▶ [DATA IN THIS EXERCISE]:
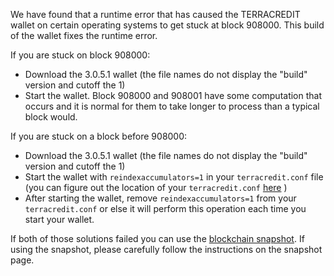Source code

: We have found that a runtime error that has caused the TERRACREDIT wallet on certain operating systems to get stuck at block 908000. This build of the wallet fixes the runtime error.

If you are stuck on block 908000:
- Download the 3.0.5.1 wallet (the file names do not display the "build" version and cutoff the 1)
- Start the wallet. Block 908000 and 908001 have some computation that occurs and it is normal for them to take longer to process than a typical block would.

If you are stuck on a block before 908000:
- Download the 3.0.5.1 wallet (the file names do not display the "build" version and cutoff the 1)
- Start the wallet with `reindexaccumulators=1` in your `terracredit.conf` file (you can figure out the location of your `terracredit.conf` [here](https://terracredit.freshdesk.com/support/solutions/articles/30000004664-where-are-my-wallet-dat-blockchain-and-configuration-conf-files-located-) )
- After starting the wallet, remove `reindexaccumulators=1` from your `terracredit.conf` or else it will perform this operation each time you start your wallet.

If both of those solutions failed you can use the [blockchain snapshot](http://178.254.23.111/~pub/TERRACREDIT/Daily-Snapshots-Html/TERRACREDIT-Daily-Snapshots.html). If using the snapshot, please carefully follow the instructions on the snapshot page.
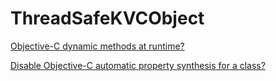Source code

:ThreadSafeKVCObject
===================

[Objective-C dynamic methods at runtime?](http://stackoverflow.com/questions/13645666/objective-c-dynamic-methods-at-runtime/13645915#13645915)

[Disable Objective-C automatic property synthesis for a class?](http://stackoverflow.com/questions/17294942/disable-objective-c-automatic-property-synthesis-for-a-class)

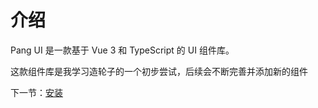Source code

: # 介绍

Pang UI 是一款基于 Vue 3 和 TypeScript 的 UI 组件库。

这款组件库是我学习造轮子的一个初步尝试，后续会不断完善并添加新的组件

下一节：[安装](#/doc/install)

▶ [WORK TASK]: Print each record exactly as it stands, skipping the pictures.

▶ [RESPONSE TO THE EXERCISE]:
Source code

: We have found that a runtime error that has caused the TERRACREDIT wallet on certain operating systems to get stuck at block 908000. This build of the wallet fixes the runtime error.

If you are stuck on block 908000:
- Download the 3.0.5.1 wallet (the file names do not display the "build" version and cutoff the 1)
- Start the wallet. Block 908000 and 908001 have some computation that occurs and it is normal for them to take longer to process than a typical block would.

If you are stuck on a block before 908000:
- Download the 3.0.5.1 wallet (the file names do not display the "build" version and cutoff the 1)
- Start the wallet with `reindexaccumulators=1` in your `terracredit.conf` file (you can figure out the location of your `terracredit.conf` [here](https://terracredit.freshdesk.com/support/solutions/articles/30000004664-where-are-my-wallet-dat-blockchain-and-configuration-conf-files-located-) )
- After starting the wallet, remove `reindexaccumulators=1` from your `terracredit.conf` or else it will perform this operation each time you start your wallet.

If both of those solutions failed you can use the [blockchain snapshot](http://178.254.23.111/~pub/TERRACREDIT/Daily-Snapshots-Html/TERRACREDIT-Daily-Snapshots.html). If using the snapshot, please carefully follow the instructions on the snapshot page.
Source code

:ThreadSafeKVCObject
===================

[Objective-C dynamic methods at runtime?](http://stackoverflow.com/questions/13645666/objective-c-dynamic-methods-at-runtime/13645915#13645915)

[Disable Objective-C automatic property synthesis for a class?](http://stackoverflow.com/questions/17294942/disable-objective-c-automatic-property-synthesis-for-a-class)

Source code

: # 介绍

Pang UI 是一款基于 Vue 3 和 TypeScript 的 UI 组件库。

这款组件库是我学习造轮子的一个初步尝试，后续会不断完善并添加新的组件

下一节：[安装](#/doc/install)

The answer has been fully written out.